Trump attorney Michael Cohen was sentenced to three years in jail today
Prosecutors announced that they reached a deal with the owners of the National Enquirer not to pursue charges after they admitted they paid off a former Trump mistress “in concert” with his presidential campaign
Former HUD Secretary Julian Castro announced a presidential exploratory committee
The U.S. Senate voted to advance a resolution to cut off support for the Saudi-led coalition in Yemen.
We have the first super delegate endorsement of the 2020 cycle with Congressman Joaquin Castro supporting the potential presidential bid of his brother Julian.
The North Carolina state legislature has passed a bill mandating a new primary if the election result in the state’s Ninth Congressional District is overturned due to fraud.
State law currently mandates that the same candidates run if a new election is held but Republicans fear that their candidate, Mark Harris, is permanently stained by the scandal.
After a devastating expose of the organization in Tablet Magazine this week, the Women’s March has hired a PR firm to send bizarre emails to a number of reporters insisting that they can only rebut the story off the record and demanding all tweets about the story be deleted.
The piece in Tablet raised questions about the organization’s financial management and also exposed ties to the Nation of Islam and a history of anti-Semitism riddling the organization from its founding.
A bipartisan compromise has been reached to curb sexual harassment on Capitol Hill.
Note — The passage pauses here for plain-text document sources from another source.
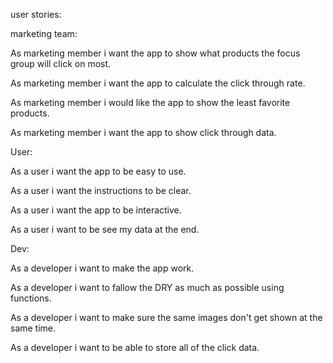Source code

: user stories:

marketing team:

As marketing member i want the app to show what products the focus group will click on most.

 As marketing member i want the app to calculate the click through rate.

As marketing member i would like the app to show the least favorite products.

As marketing member i want the app to show click through data.

User:

As a user i want the app to be easy to use.

As a user i want the instructions to be clear.

As a user i want the app to be interactive.

As a user i want to be see my data at the end.

Dev:

As a developer i want to make the app work.

As a developer i want to fallow the DRY as much as possible using functions.

As a developer i want to make sure the same images don't get shown at the same time.

As a developer i want to be able to store all of the click data.     
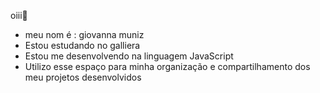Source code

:  oiii💙 

- meu nom é : giovanna muniz
- Estou estudando no galliera
- Estou me desenvolvendo na linguagem JavaScript
- Utilizo esse espaço para minha organização e compartilhamento dos meu projetos desenvolvidos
According to Politico, the legislation “holds members liable for all forms of harassment and retaliation for harassment claims but not discrimination.”
Sen. Kamala Harris, who is weighing a bid for president in 2020, delivered remarks on speaking “truth, as uncomfortable as it may be”.
The topic was racial disparities in maternal and infant mortality rates at the liberal think tank Center for American Progress. But if you read between the lines there was a broader theme that could serve as a message against a president who has inspired the Bottomless Pinocchio for politicians who “repeat a false claim so many times that they are, in effect, engaging in campaigns of disinformation”.
“If we are actually going to address what must be dealt with, we must speak those truths,” Harris said in the opening remarks. “When we speak them it is not with the aim of shocking, or offending or making people uncomfortable.”
“We’re here to speak those truths to elevate the conversation,” she continued, noting that black women in America are three times more likely to die from complications of childbirth than white women.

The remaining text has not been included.